崩れた小講義室の中、オイラーと名乗ったモグラ族の少年は、目を閉じたまま近くの壁にもたれかかった。
『ふわぁ』と欠伸をして、そのまま寝てしまったようだった。
アイアイたち三人はまだ警戒を解かずに見つめていたが、彼には緊張というものがまるでないようだった。
最初に口を開いたのはアイアイだった。
「ねえ……君、この学舎にずっといたの? あの……白い人形みたいなのを、見たことはある?」
その言葉にうっすら目を開けたオイラーは丸い鼻先をひくひくさせ、目を半分閉じたまま小さく首を傾げた。
「白い人形? ……なにそれ。知らないなぁ」
声も態度もあまりにのんびりしていて、場違いにさえ思えた。
グリグリが尻尾を逆立てて叫ぶ。
「う、嘘だろ!? だって、さっきぼくら、広間で……!」
「見間違いじゃないよ!」とアイアイも力を込めた。
けれどオイラーは欠伸をひとつして、淡々と答えた。
「この学舎は静かで誰も来ないし、寝やすいから、前からここをねぐらにしてたんだ。……でも、白い人形…?…そんなもの、一度も見たことも聞いたこともない」
三人は顔を見合わせ、思わず息をのんだ。
ずっとこの場所に居た者が知らない存在――それはウーセルの異質さをより際立たせるものだった。
猫の使者が静かにアイアイとグリグリに問いかけた。
「ならば、あれは……やはり最近になって現れた存在ということでしょうか……」
低い声が室内に沈む。
そのとき、オイラーは鼻をひくつかせながら、ぽつりとつぶやいた。
「……ふーん、ちょっと気になるな。
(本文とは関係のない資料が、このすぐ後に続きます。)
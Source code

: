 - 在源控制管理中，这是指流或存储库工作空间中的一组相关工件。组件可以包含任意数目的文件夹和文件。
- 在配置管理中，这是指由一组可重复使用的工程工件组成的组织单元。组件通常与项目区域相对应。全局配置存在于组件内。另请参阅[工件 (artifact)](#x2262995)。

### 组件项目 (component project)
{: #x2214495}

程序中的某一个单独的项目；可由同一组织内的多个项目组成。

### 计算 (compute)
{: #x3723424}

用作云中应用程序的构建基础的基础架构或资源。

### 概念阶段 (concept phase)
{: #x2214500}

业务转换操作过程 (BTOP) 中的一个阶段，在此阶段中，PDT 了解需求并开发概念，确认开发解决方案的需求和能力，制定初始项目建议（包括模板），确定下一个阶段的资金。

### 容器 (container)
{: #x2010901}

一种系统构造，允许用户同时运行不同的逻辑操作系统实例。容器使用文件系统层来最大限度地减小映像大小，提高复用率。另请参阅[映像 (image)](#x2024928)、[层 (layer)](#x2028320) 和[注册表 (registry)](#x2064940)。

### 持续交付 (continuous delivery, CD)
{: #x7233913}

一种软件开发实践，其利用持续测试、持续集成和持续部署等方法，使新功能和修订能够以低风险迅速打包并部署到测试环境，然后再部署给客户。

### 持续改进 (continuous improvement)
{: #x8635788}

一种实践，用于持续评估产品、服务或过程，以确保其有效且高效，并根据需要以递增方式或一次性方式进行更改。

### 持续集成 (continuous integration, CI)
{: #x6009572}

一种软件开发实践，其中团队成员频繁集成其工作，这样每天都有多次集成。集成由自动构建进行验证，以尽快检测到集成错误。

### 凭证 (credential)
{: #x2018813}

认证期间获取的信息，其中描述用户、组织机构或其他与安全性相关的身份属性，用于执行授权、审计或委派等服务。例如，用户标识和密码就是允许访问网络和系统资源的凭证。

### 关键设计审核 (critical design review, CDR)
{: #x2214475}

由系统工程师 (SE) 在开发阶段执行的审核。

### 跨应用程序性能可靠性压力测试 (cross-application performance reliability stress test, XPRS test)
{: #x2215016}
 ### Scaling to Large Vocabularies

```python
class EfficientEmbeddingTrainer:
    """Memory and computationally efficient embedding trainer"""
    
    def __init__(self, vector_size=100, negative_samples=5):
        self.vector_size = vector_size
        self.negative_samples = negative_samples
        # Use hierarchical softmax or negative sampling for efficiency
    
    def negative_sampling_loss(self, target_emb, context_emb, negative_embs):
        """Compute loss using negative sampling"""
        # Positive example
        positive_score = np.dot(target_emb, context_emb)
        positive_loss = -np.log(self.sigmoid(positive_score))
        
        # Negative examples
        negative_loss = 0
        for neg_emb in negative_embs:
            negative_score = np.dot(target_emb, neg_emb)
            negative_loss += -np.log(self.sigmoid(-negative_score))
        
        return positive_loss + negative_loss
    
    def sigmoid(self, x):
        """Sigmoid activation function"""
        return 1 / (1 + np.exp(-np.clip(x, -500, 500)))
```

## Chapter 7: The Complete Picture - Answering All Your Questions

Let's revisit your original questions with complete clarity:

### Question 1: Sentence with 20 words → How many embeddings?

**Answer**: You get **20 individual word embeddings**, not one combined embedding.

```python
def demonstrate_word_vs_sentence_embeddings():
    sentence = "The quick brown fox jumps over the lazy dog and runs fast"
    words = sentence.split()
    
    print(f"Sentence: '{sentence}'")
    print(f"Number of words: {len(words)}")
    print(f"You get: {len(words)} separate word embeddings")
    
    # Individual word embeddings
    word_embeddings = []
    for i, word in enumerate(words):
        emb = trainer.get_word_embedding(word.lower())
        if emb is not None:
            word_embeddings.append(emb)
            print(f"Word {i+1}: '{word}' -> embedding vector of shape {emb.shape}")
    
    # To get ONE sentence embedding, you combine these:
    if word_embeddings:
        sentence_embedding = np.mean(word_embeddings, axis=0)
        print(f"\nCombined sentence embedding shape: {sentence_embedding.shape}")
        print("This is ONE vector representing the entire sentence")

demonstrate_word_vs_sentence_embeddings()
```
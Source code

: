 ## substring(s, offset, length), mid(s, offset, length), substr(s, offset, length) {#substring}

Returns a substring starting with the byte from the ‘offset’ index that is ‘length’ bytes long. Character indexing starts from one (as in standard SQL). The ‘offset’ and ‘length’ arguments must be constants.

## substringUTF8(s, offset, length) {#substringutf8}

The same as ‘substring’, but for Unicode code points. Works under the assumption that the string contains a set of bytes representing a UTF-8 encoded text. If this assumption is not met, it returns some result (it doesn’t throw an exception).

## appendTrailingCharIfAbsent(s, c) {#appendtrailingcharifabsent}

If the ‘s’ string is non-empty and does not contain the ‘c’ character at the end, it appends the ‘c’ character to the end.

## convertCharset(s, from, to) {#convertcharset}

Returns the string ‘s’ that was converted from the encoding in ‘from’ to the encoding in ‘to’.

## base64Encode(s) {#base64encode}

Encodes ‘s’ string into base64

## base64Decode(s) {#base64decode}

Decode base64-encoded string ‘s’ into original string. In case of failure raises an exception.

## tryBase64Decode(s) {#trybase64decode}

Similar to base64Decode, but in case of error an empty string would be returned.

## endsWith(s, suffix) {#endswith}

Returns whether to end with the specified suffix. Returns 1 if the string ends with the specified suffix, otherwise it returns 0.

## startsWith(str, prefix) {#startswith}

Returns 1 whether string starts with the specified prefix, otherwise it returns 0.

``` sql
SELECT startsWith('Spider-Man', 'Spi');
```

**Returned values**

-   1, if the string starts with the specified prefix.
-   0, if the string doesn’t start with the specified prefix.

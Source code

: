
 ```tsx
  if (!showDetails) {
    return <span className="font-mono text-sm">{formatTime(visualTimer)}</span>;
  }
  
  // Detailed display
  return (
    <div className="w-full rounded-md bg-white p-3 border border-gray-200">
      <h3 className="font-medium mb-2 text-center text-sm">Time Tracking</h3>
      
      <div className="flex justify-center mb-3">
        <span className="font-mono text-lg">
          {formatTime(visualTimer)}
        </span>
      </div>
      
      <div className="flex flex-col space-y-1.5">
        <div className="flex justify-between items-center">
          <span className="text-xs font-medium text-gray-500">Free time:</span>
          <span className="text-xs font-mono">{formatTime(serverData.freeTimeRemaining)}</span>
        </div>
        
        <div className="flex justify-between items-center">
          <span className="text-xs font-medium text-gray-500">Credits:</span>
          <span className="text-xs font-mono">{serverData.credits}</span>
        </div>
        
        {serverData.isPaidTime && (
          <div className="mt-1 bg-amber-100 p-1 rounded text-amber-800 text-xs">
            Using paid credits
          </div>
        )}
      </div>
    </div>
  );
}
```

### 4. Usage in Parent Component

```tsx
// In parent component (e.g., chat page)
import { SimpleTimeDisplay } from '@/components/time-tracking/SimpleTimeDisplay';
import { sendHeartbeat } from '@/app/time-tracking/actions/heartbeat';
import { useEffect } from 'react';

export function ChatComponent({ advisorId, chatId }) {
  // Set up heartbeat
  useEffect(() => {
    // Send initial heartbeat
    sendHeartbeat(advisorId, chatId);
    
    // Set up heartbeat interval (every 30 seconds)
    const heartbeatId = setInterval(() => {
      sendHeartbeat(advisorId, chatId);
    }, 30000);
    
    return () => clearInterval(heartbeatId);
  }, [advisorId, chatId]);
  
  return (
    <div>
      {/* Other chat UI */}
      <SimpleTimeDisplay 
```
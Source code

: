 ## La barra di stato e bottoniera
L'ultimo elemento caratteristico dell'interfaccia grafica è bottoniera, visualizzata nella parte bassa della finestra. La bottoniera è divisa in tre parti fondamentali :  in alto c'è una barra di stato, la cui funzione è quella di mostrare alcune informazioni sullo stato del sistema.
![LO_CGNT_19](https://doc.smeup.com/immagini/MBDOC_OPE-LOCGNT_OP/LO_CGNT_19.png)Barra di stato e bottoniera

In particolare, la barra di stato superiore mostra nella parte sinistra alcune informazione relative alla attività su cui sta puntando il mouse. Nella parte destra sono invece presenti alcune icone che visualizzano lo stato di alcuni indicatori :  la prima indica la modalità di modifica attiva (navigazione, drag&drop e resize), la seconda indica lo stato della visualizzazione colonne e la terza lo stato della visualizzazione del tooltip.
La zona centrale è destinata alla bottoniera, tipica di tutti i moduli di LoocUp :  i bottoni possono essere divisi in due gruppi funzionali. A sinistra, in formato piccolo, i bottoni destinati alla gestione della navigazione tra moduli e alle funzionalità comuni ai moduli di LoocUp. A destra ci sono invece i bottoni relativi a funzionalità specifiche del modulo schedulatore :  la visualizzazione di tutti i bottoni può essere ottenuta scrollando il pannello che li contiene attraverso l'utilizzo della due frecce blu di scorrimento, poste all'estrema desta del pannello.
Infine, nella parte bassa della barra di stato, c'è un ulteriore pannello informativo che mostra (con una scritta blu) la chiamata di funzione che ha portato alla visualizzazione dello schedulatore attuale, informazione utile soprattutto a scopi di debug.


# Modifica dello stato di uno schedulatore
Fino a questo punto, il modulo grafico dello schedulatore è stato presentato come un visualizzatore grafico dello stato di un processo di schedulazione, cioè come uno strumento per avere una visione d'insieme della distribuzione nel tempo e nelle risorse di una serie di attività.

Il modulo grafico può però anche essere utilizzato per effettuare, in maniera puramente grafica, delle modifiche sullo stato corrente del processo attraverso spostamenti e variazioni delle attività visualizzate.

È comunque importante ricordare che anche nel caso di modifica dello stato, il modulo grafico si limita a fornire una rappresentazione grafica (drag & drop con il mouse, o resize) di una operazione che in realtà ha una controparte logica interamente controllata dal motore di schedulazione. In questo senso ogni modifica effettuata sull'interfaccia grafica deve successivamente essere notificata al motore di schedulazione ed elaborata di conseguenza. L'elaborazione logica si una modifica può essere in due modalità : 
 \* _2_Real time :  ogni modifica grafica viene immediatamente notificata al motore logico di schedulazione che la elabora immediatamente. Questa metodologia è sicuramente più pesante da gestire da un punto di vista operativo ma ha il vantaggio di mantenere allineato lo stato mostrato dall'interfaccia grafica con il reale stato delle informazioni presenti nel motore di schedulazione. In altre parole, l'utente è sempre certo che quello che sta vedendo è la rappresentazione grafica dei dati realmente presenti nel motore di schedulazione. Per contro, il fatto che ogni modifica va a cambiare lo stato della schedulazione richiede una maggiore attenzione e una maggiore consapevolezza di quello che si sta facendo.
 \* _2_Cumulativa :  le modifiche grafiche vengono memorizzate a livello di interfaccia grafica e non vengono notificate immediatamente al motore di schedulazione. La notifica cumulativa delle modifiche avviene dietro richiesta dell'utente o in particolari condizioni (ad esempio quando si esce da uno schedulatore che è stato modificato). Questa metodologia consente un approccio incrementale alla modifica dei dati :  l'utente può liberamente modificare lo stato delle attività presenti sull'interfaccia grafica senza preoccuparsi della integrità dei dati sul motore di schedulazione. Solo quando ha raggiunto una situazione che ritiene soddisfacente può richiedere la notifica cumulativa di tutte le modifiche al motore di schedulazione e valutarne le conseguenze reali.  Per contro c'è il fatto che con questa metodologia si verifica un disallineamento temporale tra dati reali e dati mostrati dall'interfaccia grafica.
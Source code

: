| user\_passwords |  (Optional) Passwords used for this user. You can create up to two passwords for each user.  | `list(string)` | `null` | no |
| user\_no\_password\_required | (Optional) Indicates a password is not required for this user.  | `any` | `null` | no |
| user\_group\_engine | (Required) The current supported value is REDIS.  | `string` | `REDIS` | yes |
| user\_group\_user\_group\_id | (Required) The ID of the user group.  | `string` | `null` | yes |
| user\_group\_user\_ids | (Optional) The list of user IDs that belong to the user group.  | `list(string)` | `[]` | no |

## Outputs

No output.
待ってて」
そう言うと、オイラーは首にかけていたゴーグルをはめるとしゃがみこんだ。そして何のためらいもなく床の割れ目に身を滑り込ませた。
驚いたアイアイが思わず声を上げる。
「ちょ、ちょっと!? どこに行くの!?」
土埃が舞い、モグラ族特有の力強い爪で器用に掘り進んでいく姿は、まるで水に潜る魚のように自然だった。オイラーはあっという間に地面の下に消えた。
数瞬の静寂ののち、アイアイたちが驚きの声をあげる間もなく、床の隙間からひょっこりとオイラーの顔が戻ってきた。

「……ふーん、なるほどねー」
眠たげな声でありながら、その響きには確かな実感があった。
「広間の方角……たくさん足音がしてた。重いけど、ゆっくり動いてる。……あれが君たちの言ってた“白い人形”なの?ずいぶんたくさんいるね~。寝てたから気づかなかったよ。」
アイアイとグリグリの目が大きく見開かれる。
「な、なんでそんなことが分かるの!?」
「だって、床はつながってるだろ? 振動は土の中を伝わる。おいらは……土に潜れば、どの辺にどれくらいの動きがあるか、だいたい分かるんだ」
オイラーは鼻先をひくひく動かしながら、眠そうにまぶたを閉じる。
「ちょっと計算すれば……大きさも数も、なんとなくは読めるよ。……んー、面倒だけど」
猫の使者は思わず口をつぐみ、アイアイは胸の奥が熱くなるのを感じた。
「……すごい……! そんなことができるなら……!」
アイアイは力を込めて言葉を続けた。
「君の力があれば、ウーセルを避けて広間に戻れるかもしれない!」
グリグリはまだ尻尾を震わせていたが、希望を感じたのか、か細い声で言った。
「……本当に……? ぼくら、あの群れを抜けられるの?」
オイラーは眠そうに欠伸をしながら、肩をすくめた。
「……やれるかどうかは知らない。でも……寝場所を荒らされるのは面倒だからなぁ。……少しは手伝ってやってもいいよ」
その緩慢な言葉に、三人の胸にほのかな光が灯った。
学舎の闇に差し込んだ、小さな希望の欠片だった。
しかし、アイアイたち三人が、希望のまなざしをオイラーに向けたとき、オイラーは欠伸をしながら言った。
「ただし条件がある。」
その言葉を聞いて三人の間に緊張が走った。
「手伝っている間、おいらがお腹へったら食べ物をすぐに提供すること。これが条件だよ」
アイアイとグリグリの頭の中には大きなハテナマークが浮かんでいた。